だが、角栄は極く自然に自分から行動に出てイスを窓際から運び、ビールを勧める。それが徹底し、イヤミを感じさせないのだ。田中派などに典型的な「一致団結、ハコ弁当」の一体感を嫌う石原氏のような政治家さえ引き付けてしまう魅力を角栄は備えている。
私の極く小さな思い出話を添えよう。昔、日経ビジネスの記者をしていた時、当時の編集長(後に日本経済新聞社の社長、会長を経験した杉田亮毅氏)がロッキード事件後、マスコミがほとんど寄り付かなかった田中角栄氏に接近し、編集長インタビューを実現したことがあった。
その際、杉田編集長から聞いた話だが、昼食時に田中氏は自ら食事を用意、編集長に振舞った。中味はカツ丼だ。当時、日経側は速記を2人つけた。速記が遠慮して「それでは(昼食中)私たちは一時、引き上げます」と言って、腰を浮かしかけると、角栄氏は「ああ、君たちもそのまま」と制して、同じカツ丼を速記にも振舞った。

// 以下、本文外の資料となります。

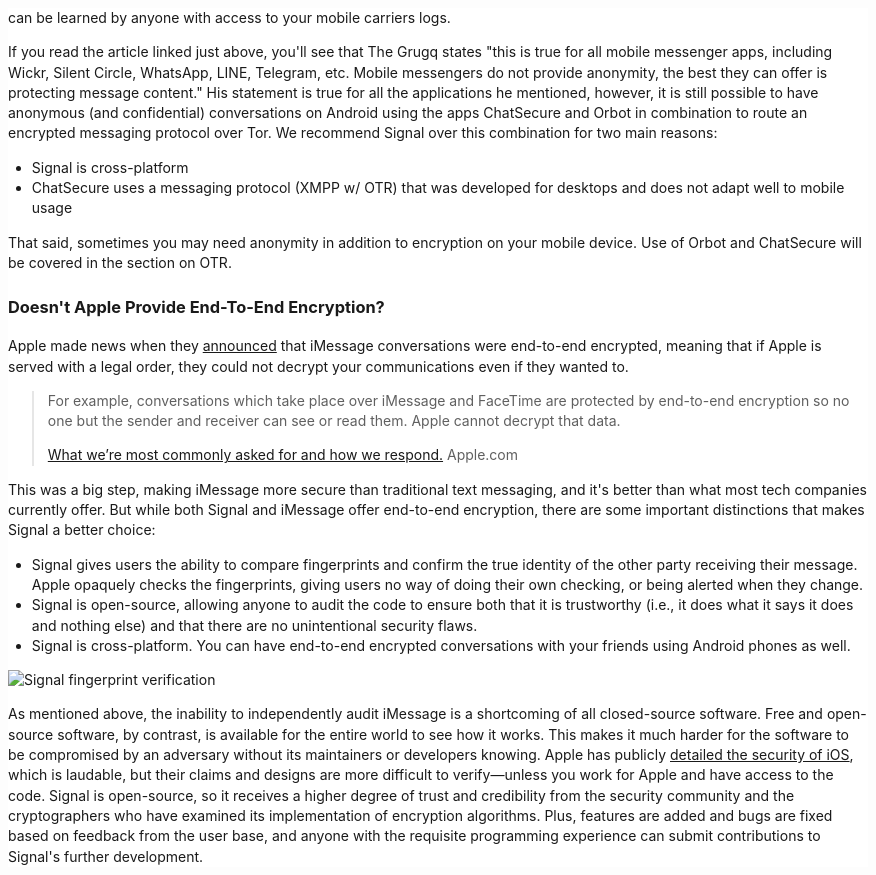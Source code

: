 can be learned by anyone with access to your mobile carriers logs.

If you read the article linked just above, you'll see that The Grugq states "this is true for all mobile messenger apps, including Wickr, Silent Circle, WhatsApp, LINE, Telegram, etc. Mobile messengers do not provide anonymity, the best they can offer is protecting message content." His statement is true for all the applications he mentioned, however, it is still possible to have anonymous (and confidential) conversations on Android using the apps ChatSecure and Orbot in combination to route an encrypted messaging protocol over Tor. We recommend Signal over this combination for two main reasons:

* Signal is cross-platform
* ChatSecure uses a messaging protocol (XMPP w/ OTR) that was developed for desktops and does not adapt well to mobile usage

That said, sometimes you may need anonymity in addition to encryption on your mobile device. Use of Orbot and ChatSecure will be covered in the section on OTR.

### Doesn't Apple Provide End-To-End Encryption?

Apple made news when they [announced](https://www.apple.com/apples-commitment-to-customer-privacy/) that iMessage conversations were end-to-end encrypted, meaning that if Apple is served with a legal order, they could not decrypt your communications even if they wanted to.

>For example, conversations which take place over iMessage and FaceTime are protected by end-to-end encryption so no one but the sender and receiver can see or read them. Apple cannot decrypt that data.
>
> [What we’re most commonly asked for and how we respond.](https://www.apple.com/privacy/government-information-requests/) Apple.com

This was a big step, making iMessage more secure than traditional text messaging, and it's better than what most tech companies currently offer. But while both Signal and iMessage offer end-to-end encryption, there are some important distinctions that makes Signal a better choice:

* Signal gives users the ability to compare fingerprints and confirm the true identity of the other party receiving their message. Apple opaquely checks the fingerprints, giving users no way of doing their own checking, or being alerted when they change.
* Signal is open-source, allowing anyone to audit the code to ensure both that it is trustworthy (i.e., it does what it says it does and nothing else) and that there are no unintentional security flaws.
* Signal is cross-platform. You can have end-to-end encrypted conversations with your friends using Android phones as well.

![Signal fingerprint verification](images/Signal_fingerprint_verification.png)

As mentioned above, the inability to independently audit iMessage is a shortcoming of all closed-source software. Free and open-source software, by contrast, is available for the entire world to see how it works. This makes it much harder for the software to be compromised by an adversary without its maintainers or developers knowing. Apple has publicly [detailed the security of iOS](https://ssl.apple.com/business/docs/iOS_Security_Guide.pdf#39), which is laudable, but their claims and designs are more difficult to verify—unless you work for Apple and have access to the code. Signal is open-source, so it receives a higher degree of trust and credibility from the security community and the cryptographers who have examined its implementation of encryption algorithms. Plus, features are added and bugs are fixed based on feedback from the user base, and anyone with the requisite programming experience can submit contributions to Signal's further development.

上等のカツ丼である。杉田氏は「うまかった。ああして、だれにも分け隔てなく対応するのが角さんの人気の秘密だ」と言っていた。
私も同感である。誰に対してもきめ細かくあれほどの行動力を示した政治家は稀である。必要な事は夜を徹して勉強し、戦後、最も多くの法律を議員立法で成立させて通した。
だが、彼は金権政治と最も深く同居した。「君、国売り給うことなかれ」と言わざるを得ないほど。その角栄氏を石原氏は「あれほどの政治家は今いません」と指摘し、最も懐かしく想い出す。現在の政治の実情がそこにある。